Stored data entries:
========================

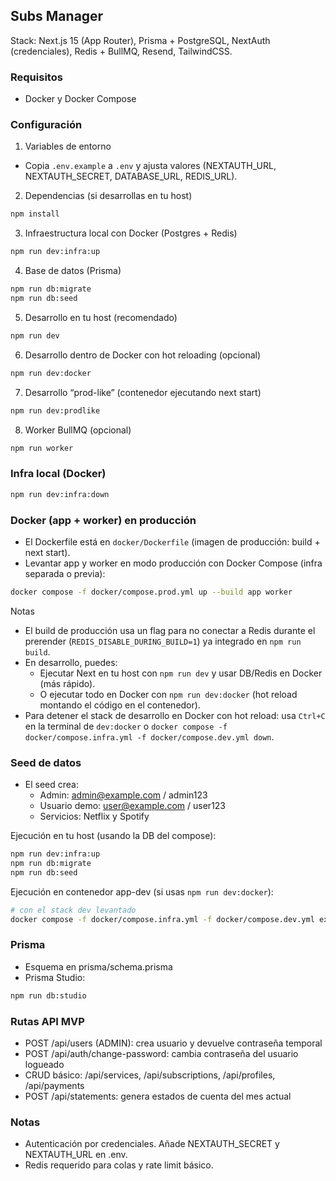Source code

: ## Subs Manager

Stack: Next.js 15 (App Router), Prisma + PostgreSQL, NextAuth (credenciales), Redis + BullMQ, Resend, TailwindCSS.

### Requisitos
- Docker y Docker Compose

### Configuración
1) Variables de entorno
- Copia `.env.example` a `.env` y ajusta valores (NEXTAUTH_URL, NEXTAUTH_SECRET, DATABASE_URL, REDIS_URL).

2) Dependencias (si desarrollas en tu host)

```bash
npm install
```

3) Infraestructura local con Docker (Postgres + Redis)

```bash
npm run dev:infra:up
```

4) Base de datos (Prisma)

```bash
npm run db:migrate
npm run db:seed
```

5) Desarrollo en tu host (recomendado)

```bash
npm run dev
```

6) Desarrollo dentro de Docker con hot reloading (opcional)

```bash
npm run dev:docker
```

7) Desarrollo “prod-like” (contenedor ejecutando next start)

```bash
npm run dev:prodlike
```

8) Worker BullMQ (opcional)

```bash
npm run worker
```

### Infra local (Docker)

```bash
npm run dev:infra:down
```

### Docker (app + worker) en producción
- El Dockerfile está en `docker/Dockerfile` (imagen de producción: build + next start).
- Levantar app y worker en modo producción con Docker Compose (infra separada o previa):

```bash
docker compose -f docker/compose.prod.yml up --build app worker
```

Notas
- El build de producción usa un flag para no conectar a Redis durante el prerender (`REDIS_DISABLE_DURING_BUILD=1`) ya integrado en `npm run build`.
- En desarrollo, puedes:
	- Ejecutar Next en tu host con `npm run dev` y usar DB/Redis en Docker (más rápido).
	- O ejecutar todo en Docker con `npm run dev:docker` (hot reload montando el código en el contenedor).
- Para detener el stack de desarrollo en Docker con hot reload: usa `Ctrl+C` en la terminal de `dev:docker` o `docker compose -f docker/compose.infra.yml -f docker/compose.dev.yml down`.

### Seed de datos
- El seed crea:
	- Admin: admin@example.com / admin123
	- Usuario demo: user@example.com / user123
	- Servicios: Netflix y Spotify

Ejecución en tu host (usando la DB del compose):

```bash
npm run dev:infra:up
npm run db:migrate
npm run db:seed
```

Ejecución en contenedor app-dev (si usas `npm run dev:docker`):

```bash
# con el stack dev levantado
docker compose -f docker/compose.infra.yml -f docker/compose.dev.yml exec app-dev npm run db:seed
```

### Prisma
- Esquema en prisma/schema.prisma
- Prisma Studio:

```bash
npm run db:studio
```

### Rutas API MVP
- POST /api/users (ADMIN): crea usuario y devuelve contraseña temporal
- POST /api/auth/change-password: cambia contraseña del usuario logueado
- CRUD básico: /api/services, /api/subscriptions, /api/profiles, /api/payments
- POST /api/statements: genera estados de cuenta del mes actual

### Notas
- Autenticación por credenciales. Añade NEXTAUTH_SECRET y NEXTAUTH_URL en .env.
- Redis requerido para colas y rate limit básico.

========================

• [Activity]: Hand back the data exactly as it appears, with all pictures cut.

• [Answer]:
Source code

: ## Subs Manager

Stack: Next.js 15 (App Router), Prisma + PostgreSQL, NextAuth (credenciales), Redis + BullMQ, Resend, TailwindCSS.

### Requisitos
- Docker y Docker Compose

### Configuración
1) Variables de entorno
- Copia `.env.example` a `.env` y ajusta valores (NEXTAUTH_URL, NEXTAUTH_SECRET, DATABASE_URL, REDIS_URL).

2) Dependencias (si desarrollas en tu host)

```bash
npm install
```

3) Infraestructura local con Docker (Postgres + Redis)

```bash
npm run dev:infra:up
```

4) Base de datos (Prisma)

```bash
npm run db:migrate
npm run db:seed
```

5) Desarrollo en tu host (recomendado)

```bash
npm run dev
```

6) Desarrollo dentro de Docker con hot reloading (opcional)

```bash
npm run dev:docker
```

7) Desarrollo “prod-like” (contenedor ejecutando next start)

```bash
npm run dev:prodlike
```

8) Worker BullMQ (opcional)

```bash
npm run worker
```

### Infra local (Docker)

```bash
npm run dev:infra:down
```

### Docker (app + worker) en producción
- El Dockerfile está en `docker/Dockerfile` (imagen de producción: build + next start).
- Levantar app y worker en modo producción con Docker Compose (infra separada o previa):

```bash
docker compose -f docker/compose.prod.yml up --build app worker
```

Notas
- El build de producción usa un flag para no conectar a Redis durante el prerender (`REDIS_DISABLE_DURING_BUILD=1`) ya integrado en `npm run build`.
- En desarrollo, puedes:
	- Ejecutar Next en tu host con `npm run dev` y usar DB/Redis en Docker (más rápido).
	- O ejecutar todo en Docker con `npm run dev:docker` (hot reload montando el código en el contenedor).
- Para detener el stack de desarrollo en Docker con hot reload: usa `Ctrl+C` en la terminal de `dev:docker` o `docker compose -f docker/compose.infra.yml -f docker/compose.dev.yml down`.

### Seed de datos
- El seed crea:
	- Admin: admin@example.com / admin123
	- Usuario demo: user@example.com / user123
	- Servicios: Netflix y Spotify

Ejecución en tu host (usando la DB del compose):

```bash
npm run dev:infra:up
npm run db:migrate
npm run db:seed
```

Ejecución en contenedor app-dev (si usas `npm run dev:docker`):

```bash
# con el stack dev levantado
docker compose -f docker/compose.infra.yml -f docker/compose.dev.yml exec app-dev npm run db:seed
```

### Prisma
- Esquema en prisma/schema.prisma
- Prisma Studio:

```bash
npm run db:studio
```

### Rutas API MVP
- POST /api/users (ADMIN): crea usuario y devuelve contraseña temporal
- POST /api/auth/change-password: cambia contraseña del usuario logueado
- CRUD básico: /api/services, /api/subscriptions, /api/profiles, /api/payments
- POST /api/statements: genera estados de cuenta del mes actual

### Notas
- Autenticación por credenciales. Añade NEXTAUTH_SECRET y NEXTAUTH_URL en .env.
- Redis requerido para colas y rate limit básico.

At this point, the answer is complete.